Are Lego sets blocking creativity?

Are today's Lego sets a threat to creativity? In the '60s, as I recall, Lego blocks came in one size and form factor—a rectangular brick—and it was left to the imagination of the child to decide what to build with a collection of the homogenous bricks.

By the time my son reached Lego age in the 90s, Lego sets seem to have evolved into 3-D jigsaw puzzles, with any given set consisting of hundreds of seemingly unique parts that went together in one way to create a space ship or castle.

In “Has Lego Sold Out,” Matthew D. Richtel and Jesse McKinley of the The New York Times note that the Lego bricks of my childhood would seem an anachronism. They note, however, that the company has moved beyond even the Lego sets of my son's childhood and now offers everything from Lego-related video games to a TV spinoff. (Here is a Lego history timeline.)

Richtel and McKinley note that the Lego company suffered financially in the middle of the last decade but has since recovered. “In leading this revival of Lego, and creating a multimedia juggernaut, executives have shown great imagination,” they write. “But some parents and researchers worry that the company’s gain has come at a cost to its tiny consumers: diminishing the demand for their imagination, the very element that made the Lego brand famous in the first place.”

They quote Dimitri Christakis, director of the Center for Child Health, Behavior and Development at the University of Washington, as saying, “Parents are confusing the brand with the product and, more important, what it delivers.” Lego products, he says, have evolved from open-ended toys to multimedia and bricks with specific building plans. When children play with traditional blocks, Christakis has found, they release more brain chemicals associated with learning than when watching videos.

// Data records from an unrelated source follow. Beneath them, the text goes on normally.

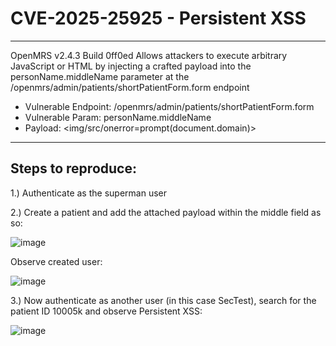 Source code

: # CVE-2025-25925 - Persistent XSS

---

OpenMRS v2.4.3 Build 0ff0ed Allows attackers to execute arbitrary JavaScript or HTML by injecting a crafted payload into the personName.middleName parameter at the /openmrs/admin/patients/shortPatientForm.form endpoint

* Vulnerable Endpoint: /openmrs/admin/patients/shortPatientForm.form
* Vulnerable Param: personName.middleName
* Payload: <img/src/onerror=prompt(document.domain)>

---

## Steps to reproduce:

1.)	Authenticate as the superman user

2.)	Create a patient and add the attached payload within the middle field as so:

 ![image](https://github.com/user-attachments/assets/fb6af1ad-b16a-45b6-985e-3e2a902a458d)


Observe created user:

![image](https://github.com/user-attachments/assets/392315ad-1fed-47c3-9c41-109295553b0f)


3.) Now authenticate as another user (in this case SecTest), search for the patient ID 10005k and observe Persistent XSS:

![image](https://github.com/user-attachments/assets/bf3c3695-ae98-4895-936c-1d2b59c04b39)

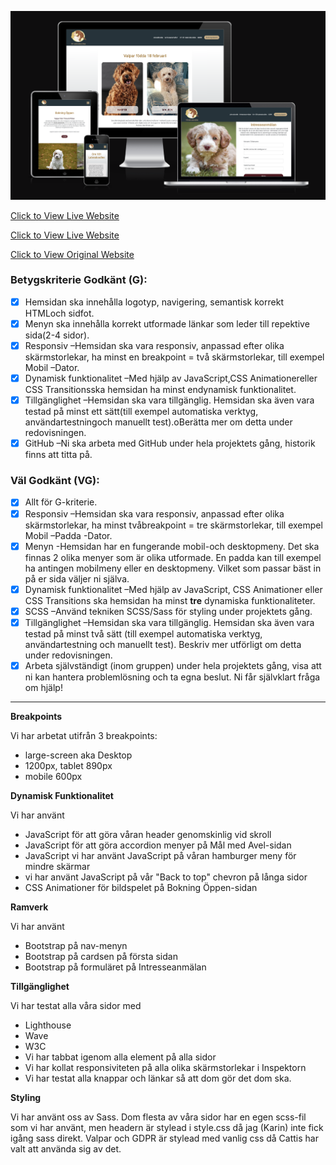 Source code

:![Responsive Mockup](https://github.com/Krnsand/projekt-2/blob/main/assets/images/readme-hero.png)

<a href="https://krnsand.github.io/projekt-2/" target="_blank">Click to View Live Website</a>

[Click to View Live Website](https://krnsand.github.io/projekt-2/)

[Click to View Original Website](https://www.101labradoodles.com/)



### Betygskriterie Godkänt (G):
- [x] Hemsidan ska innehålla logotyp, navigering, semantisk korrekt HTMLoch sidfot. 
- [x] Menyn ska innehålla korrekt utformade länkar som leder till repektive sida(2-4 sidor).
- [x] Responsiv –Hemsidan ska vara responsiv, anpassad efter olika skärmstorlekar, ha minst en breakpoint = två skärmstorlekar, till exempel Mobil –Dator.
- [x] Dynamisk funktionalitet –Med hjälp av JavaScript,CSS Animationereller CSS Transitionsska hemsidan ha minst endynamisk funktionalitet.
- [x] Tillgänglighet –Hemsidan ska vara tillgänglig. Hemsidan ska även vara testad på minst ett sätt(till exempel automatiska verktyg, användartestningoch manuellt test).oBerätta mer om detta under redovisningen.
- [x] GitHub –Ni ska arbeta med GitHub under hela projektets gång, historik finns att titta på.

### Väl Godkänt (VG):
- [x] Allt för G-kriterie. 
- [x] Responsiv –Hemsidan ska vara responsiv, anpassad efter olika skärmstorlekar, ha minst tvåbreakpoint = tre skärmstorlekar, till exempel Mobil –Padda -Dator.
- [x] Menyn -Hemsidan har en fungerande mobil-och desktopmeny. Det ska finnas 2 olika menyer som är olika utformade. En padda kan till exempel ha antingen mobilmeny eller en desktopmeny. Vilket som passar bäst in på er sida väljer ni själva.
- [x] Dynamisk funktionalitet –Med hjälp av JavaScript, CSS Animationer eller CSS Transitions ska hemsidan ha minst **tre** dynamiska funktionaliteter.
- [x] SCSS –Använd tekniken SCSS/Sass för styling under projektets gång.
- [x] Tillgänglighet –Hemsidan ska vara tillgänglig. Hemsidan ska även vara testad på minst två sätt (till exempel automatiska verktyg, användartestning och manuellt test). Beskriv mer utförligt om detta under redovisningen.
- [x] Arbeta självständigt (inom gruppen) under hela projektets gång, visa att ni kan hantera problemlösning och ta egna beslut. Ni får självklart fråga om hjälp!

--- 

__Breakpoints__

 Vi har arbetat utifrån 3 breakpoints: 
  - large-screen aka Desktop 
  - 1200px, tablet 890px 
  - mobile 600px

 __Dynamisk Funktionalitet__

 Vi har använt
  - JavaScript för att göra våran header genomskinlig vid skroll
  - JavaScript för att göra accordion menyer på Mål med Avel-sidan
  - JavaScript vi har använt JavaScript på våran hamburger meny för mindre skärmar
  - vi har använt JavaScript på vår "Back to top" chevron på långa sidor
  - CSS Animationer för bildspelet på Bokning Öppen-sidan

 __Ramverk__

 Vi har använt 
  - Bootstrap på nav-menyn 
  - Bootstrap på cardsen på första sidan
  - Bootstrap på formuläret på Intresseanmälan

 __Tillgänglighet__

 Vi har testat alla våra sidor med 
  - Lighthouse
  - Wave
  - W3C 
  - Vi har tabbat igenom alla element på alla sidor
  - Vi har kollat responsiviteten på alla olika skärmstorlekar i Inspektorn
  - Vi har testat alla knappar och länkar så att dom gör det dom ska.

 __Styling__

 Vi har använt oss av Sass. Dom flesta av våra sidor har en egen scss-fil som vi har använt, men headern är stylead i style.css då jag (Karin) inte fick igång sass direkt. Valpar och GDPR är stylead med vanlig css då Cattis har valt att använda sig av det.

Here is a quote from a parent writing in a blog called MamaPop that sums up my thoughts on the current state of Lego sets: “I love the Lego company…. But when you buy your kid a Lego set today, you’re buying 300 pieces that have no magic inside. They’re created to be used in very specific, singular ways. And by the time your kid is finished building with them, it’ll be attributed to his or her ability to follow instructions really, really well.”

Parents seem to be of two minds about Lego sets. Richtel and McKinley in their Times article quote parent Tracy Bagatelle-Black as saying, “When I was a kid, you got a big box of bricks and that was it. What stinks about Lego sets now is that they’re not imaginative at all.” Nevertheless, she bought her children Lego sets this holiday season. And there remain many AFOLs (adult friends of Legos) who resist claims that Lego sets stifle creativity.

Richtel and McKinley quote Joe Meno, the co-author of “The Cult of Lego,” as saying that Legos can help teach children about basics of engineering, despite the products emphasis on “a storytelling angle” that lends itself to what he calls “assisted imagination.”

Indeed, educators and others have adapted Lego sets for a variety of purposes—including teaching college students manufacturing techniques, as I reported earlier. The integration of NI LabView into Lego Mindstorms NXT was an innovative step. And certainly worth noting is the First Lego League, which teaches younger students to solve engineering challenges.

Perhaps the lesson is that it's the role of parents and educators to ensure children and students move beyond the cookbook approach.